The two differential inputs should be complimentary about the common mode voltage. As you have highlighted in the table above, the common mode voltage should be close to (VREFHI - VREFLO) / 2.  For example then if VREFHI is 3.0V then the common mode voltage should be close to 1.5V.

If the common mode voltage is 1.5V and the ADC reference range is 0 to 3.0V then the maximum possible input is Vin+ = 3.0V and Vin- = 0V and the lowest possible input is Vin+ = 0V and Vin- = 3.0V.  The negative input must move to maintain a constant common mode voltage, so if Vin+ = 2.1V then Vin- should be 0.9V.  This is why you can't just tie the negative input to ground.  

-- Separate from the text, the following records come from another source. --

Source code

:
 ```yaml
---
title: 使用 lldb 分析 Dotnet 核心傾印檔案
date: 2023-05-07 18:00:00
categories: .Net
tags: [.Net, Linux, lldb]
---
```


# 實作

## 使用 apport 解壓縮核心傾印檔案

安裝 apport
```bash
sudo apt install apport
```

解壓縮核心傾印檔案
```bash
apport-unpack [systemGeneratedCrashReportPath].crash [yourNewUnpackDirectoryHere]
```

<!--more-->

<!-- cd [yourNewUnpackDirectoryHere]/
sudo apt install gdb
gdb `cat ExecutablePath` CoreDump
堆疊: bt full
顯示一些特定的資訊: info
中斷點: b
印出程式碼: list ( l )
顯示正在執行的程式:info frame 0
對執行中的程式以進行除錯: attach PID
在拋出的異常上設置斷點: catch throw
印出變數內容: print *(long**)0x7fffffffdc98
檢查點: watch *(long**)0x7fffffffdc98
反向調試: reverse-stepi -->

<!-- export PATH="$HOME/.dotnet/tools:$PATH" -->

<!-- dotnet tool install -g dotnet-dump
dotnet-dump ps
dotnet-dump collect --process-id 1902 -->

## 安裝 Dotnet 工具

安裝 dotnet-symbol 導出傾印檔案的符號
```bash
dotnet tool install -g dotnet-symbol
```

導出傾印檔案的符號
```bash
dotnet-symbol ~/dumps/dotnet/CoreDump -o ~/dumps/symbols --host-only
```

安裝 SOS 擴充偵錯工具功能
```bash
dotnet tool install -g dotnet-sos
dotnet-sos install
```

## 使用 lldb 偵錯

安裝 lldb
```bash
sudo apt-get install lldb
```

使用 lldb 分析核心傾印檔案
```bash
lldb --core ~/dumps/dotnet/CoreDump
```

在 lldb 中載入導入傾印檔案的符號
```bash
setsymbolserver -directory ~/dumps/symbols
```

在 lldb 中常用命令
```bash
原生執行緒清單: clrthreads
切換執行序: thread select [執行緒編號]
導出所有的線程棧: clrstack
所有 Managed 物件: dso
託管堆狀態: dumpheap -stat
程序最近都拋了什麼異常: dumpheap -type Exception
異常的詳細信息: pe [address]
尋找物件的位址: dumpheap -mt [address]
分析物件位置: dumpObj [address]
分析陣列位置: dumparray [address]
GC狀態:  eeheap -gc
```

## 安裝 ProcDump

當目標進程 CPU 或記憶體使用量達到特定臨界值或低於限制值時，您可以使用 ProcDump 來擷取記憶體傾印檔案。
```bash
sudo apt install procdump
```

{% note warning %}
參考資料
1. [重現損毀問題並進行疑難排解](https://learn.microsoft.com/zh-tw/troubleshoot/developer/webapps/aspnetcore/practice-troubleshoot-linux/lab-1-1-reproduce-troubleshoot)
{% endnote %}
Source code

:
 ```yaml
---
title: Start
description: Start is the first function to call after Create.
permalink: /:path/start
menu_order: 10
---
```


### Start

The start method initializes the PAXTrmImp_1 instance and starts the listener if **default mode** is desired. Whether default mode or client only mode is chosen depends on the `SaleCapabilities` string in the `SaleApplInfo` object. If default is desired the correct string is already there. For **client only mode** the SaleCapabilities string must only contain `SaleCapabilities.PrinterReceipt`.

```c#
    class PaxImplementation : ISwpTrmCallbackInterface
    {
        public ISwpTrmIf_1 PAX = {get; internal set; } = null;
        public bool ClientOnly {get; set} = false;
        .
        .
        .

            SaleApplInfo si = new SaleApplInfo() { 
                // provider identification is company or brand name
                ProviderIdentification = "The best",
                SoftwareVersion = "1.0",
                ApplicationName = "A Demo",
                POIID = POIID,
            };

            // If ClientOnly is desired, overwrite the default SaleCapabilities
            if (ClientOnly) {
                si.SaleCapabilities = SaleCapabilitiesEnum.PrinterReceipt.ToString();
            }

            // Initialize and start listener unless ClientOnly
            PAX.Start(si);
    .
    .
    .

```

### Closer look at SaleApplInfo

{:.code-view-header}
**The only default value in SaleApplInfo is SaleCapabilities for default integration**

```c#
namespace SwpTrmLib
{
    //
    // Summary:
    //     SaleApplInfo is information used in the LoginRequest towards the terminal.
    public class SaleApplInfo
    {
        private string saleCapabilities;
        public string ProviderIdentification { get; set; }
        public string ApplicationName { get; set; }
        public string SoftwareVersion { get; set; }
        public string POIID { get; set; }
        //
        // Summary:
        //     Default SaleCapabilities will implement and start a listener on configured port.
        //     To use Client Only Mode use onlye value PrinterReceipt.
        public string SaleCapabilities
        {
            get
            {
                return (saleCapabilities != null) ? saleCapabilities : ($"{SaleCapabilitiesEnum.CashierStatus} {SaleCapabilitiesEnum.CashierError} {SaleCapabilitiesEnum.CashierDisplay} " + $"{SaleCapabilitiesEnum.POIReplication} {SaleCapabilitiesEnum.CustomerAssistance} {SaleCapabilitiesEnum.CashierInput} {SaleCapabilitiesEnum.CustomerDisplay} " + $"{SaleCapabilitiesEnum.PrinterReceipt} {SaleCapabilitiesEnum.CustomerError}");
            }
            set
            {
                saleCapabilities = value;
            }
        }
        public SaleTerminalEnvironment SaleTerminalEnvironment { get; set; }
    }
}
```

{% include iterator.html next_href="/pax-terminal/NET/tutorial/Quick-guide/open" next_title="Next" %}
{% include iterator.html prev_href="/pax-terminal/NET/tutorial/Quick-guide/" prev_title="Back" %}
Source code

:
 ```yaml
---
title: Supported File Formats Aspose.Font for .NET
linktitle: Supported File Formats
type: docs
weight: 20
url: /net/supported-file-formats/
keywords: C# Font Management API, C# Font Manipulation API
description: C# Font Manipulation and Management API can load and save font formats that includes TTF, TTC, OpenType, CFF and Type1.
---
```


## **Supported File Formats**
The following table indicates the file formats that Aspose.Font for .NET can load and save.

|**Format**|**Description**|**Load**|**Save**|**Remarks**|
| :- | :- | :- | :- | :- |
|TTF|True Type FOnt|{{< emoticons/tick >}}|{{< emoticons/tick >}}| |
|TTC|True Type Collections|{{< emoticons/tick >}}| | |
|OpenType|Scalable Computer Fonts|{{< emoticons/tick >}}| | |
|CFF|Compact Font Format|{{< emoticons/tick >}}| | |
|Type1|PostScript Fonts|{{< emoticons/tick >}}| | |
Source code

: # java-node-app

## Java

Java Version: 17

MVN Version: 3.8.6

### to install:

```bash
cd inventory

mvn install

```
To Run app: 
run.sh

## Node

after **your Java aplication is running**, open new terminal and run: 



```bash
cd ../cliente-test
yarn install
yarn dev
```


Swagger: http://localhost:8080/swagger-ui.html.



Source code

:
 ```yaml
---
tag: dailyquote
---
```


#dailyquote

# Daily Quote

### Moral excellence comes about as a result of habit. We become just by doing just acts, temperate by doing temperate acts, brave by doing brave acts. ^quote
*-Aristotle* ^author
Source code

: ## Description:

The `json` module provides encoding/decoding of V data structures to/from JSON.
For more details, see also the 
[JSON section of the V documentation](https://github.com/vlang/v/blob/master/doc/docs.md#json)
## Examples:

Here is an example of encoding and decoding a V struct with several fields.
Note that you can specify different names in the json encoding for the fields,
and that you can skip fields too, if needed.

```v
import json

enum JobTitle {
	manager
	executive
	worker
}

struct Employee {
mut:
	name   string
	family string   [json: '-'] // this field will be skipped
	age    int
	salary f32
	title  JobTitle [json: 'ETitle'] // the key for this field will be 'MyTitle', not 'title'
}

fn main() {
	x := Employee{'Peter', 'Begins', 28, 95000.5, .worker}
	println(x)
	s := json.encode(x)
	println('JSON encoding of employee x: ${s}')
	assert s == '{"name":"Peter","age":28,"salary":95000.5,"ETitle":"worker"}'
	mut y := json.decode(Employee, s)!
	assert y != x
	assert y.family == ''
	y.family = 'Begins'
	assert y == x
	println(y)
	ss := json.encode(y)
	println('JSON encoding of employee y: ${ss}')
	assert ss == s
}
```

The specification you have highlighted above specifies how far off the common mode voltage can be from ideal while allowing the ADC to still function.  If the signal is ideally Vin+ = 1.1V and Vin- = 1.9V, then the DC level of both inputs can drift up or down by up to 50mV.  +50mV would give Vin+ = 1.15V and Vin- = 1.95V and -50mV would give Vin+ = 1.05V and Vin- = 1.85V.  All 3 of these input voltage conditions should give the same ADC output code because the difference between the positive and negative inputs is the same. 

To supply a differential voltage to the ADC, you can either sample a sensor that is already in a differential format, or you can convert a single-ended signal to differential by using either a fully-differential op-amp (e.g. THS4531) or you can use a pair of single-ended op-amps.  The precision amplifier e2e forum can help with designing appropriate signal conditioning circuitry if necessary.